Dataset entries

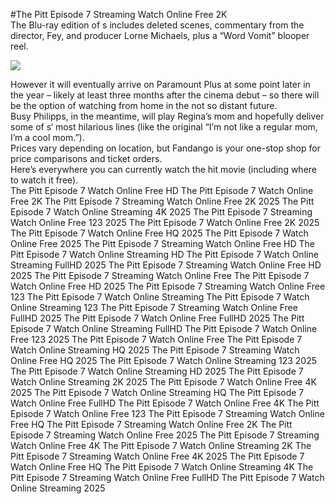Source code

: #The Pitt Episode 7 Streaming Watch Online Free 2K  
The Blu-ray edition of s includes deleted scenes, commentary from the director, Fey, and producer Lorne Michaels, plus a “Word Vomit” blooper reel.  
  
[![](https://i.imgur.com/qSNzIqt.png)](https://movie.rssnews.media/tJUUNGt.php)  
  
However it will eventually arrive on Paramount Plus at some point later in the year – likely at least three months after the cinema debut – so there will be the option of watching from home in the not so distant future.  
Busy Philipps, in the meantime, will play Regina’s mom and hopefully deliver some of s‘ most hilarious lines (like the original “I’m not like a regular mom, I’m a cool mom.”).  
Prices vary depending on location, but Fandango is your one-stop shop for price comparisons and ticket orders.  
Here’s everywhere you can currently watch the hit movie (including where to watch it free).  
The Pitt Episode 7 Watch Online Free HD
The Pitt Episode 7 Watch Online Free 2K
The Pitt Episode 7 Streaming Watch Online Free 2K 2025
The Pitt Episode 7 Watch Online Streaming 4K 2025
The Pitt Episode 7 Streaming Watch Online Free 123 2025
The Pitt Episode 7 Watch Online Free 2K 2025
The Pitt Episode 7 Watch Online Free HQ 2025
The Pitt Episode 7 Watch Online Free 2025
The Pitt Episode 7 Streaming Watch Online Free HD
The Pitt Episode 7 Watch Online Streaming HD
The Pitt Episode 7 Watch Online Streaming FullHD 2025
The Pitt Episode 7 Streaming Watch Online Free HD 2025
The Pitt Episode 7 Streaming Watch Online Free
The Pitt Episode 7 Watch Online Free HD 2025
The Pitt Episode 7 Streaming Watch Online Free 123
The Pitt Episode 7 Watch Online Streaming
The Pitt Episode 7 Watch Online Streaming 123
The Pitt Episode 7 Streaming Watch Online Free FullHD 2025
The Pitt Episode 7 Watch Online Free FullHD 2025
The Pitt Episode 7 Watch Online Streaming FullHD
The Pitt Episode 7 Watch Online Free 123 2025
The Pitt Episode 7 Watch Online Free
The Pitt Episode 7 Watch Online Streaming HQ 2025
The Pitt Episode 7 Streaming Watch Online Free HQ 2025
The Pitt Episode 7 Watch Online Streaming 123 2025
The Pitt Episode 7 Watch Online Streaming HD 2025
The Pitt Episode 7 Watch Online Streaming 2K 2025
The Pitt Episode 7 Watch Online Free 4K 2025
The Pitt Episode 7 Watch Online Streaming HQ
The Pitt Episode 7 Watch Online Free FullHD
The Pitt Episode 7 Watch Online Free 4K
The Pitt Episode 7 Watch Online Free 123
The Pitt Episode 7 Streaming Watch Online Free HQ
The Pitt Episode 7 Streaming Watch Online Free 2K
The Pitt Episode 7 Streaming Watch Online Free 2025
The Pitt Episode 7 Streaming Watch Online Free 4K
The Pitt Episode 7 Watch Online Streaming 2K
The Pitt Episode 7 Streaming Watch Online Free 4K 2025
The Pitt Episode 7 Watch Online Free HQ
The Pitt Episode 7 Watch Online Streaming 4K
The Pitt Episode 7 Streaming Watch Online Free FullHD
The Pitt Episode 7 Watch Online Streaming 2025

▸ **What this task involves**
Which lines above run from the one containing "The Pitt Episode 7 Watch Online Free FullHD 2025" to the one containing "The Pitt Episode 7 Streaming Watch Online Free HQ 2025"? Give them again exactly, both ends included.

▸ **Task result**
The Pitt Episode 7 Watch Online Free FullHD 2025
The Pitt Episode 7 Watch Online Streaming FullHD
The Pitt Episode 7 Watch Online Free 123 2025
The Pitt Episode 7 Watch Online Free
The Pitt Episode 7 Watch Online Streaming HQ 2025
The Pitt Episode 7 Streaming Watch Online Free HQ 2025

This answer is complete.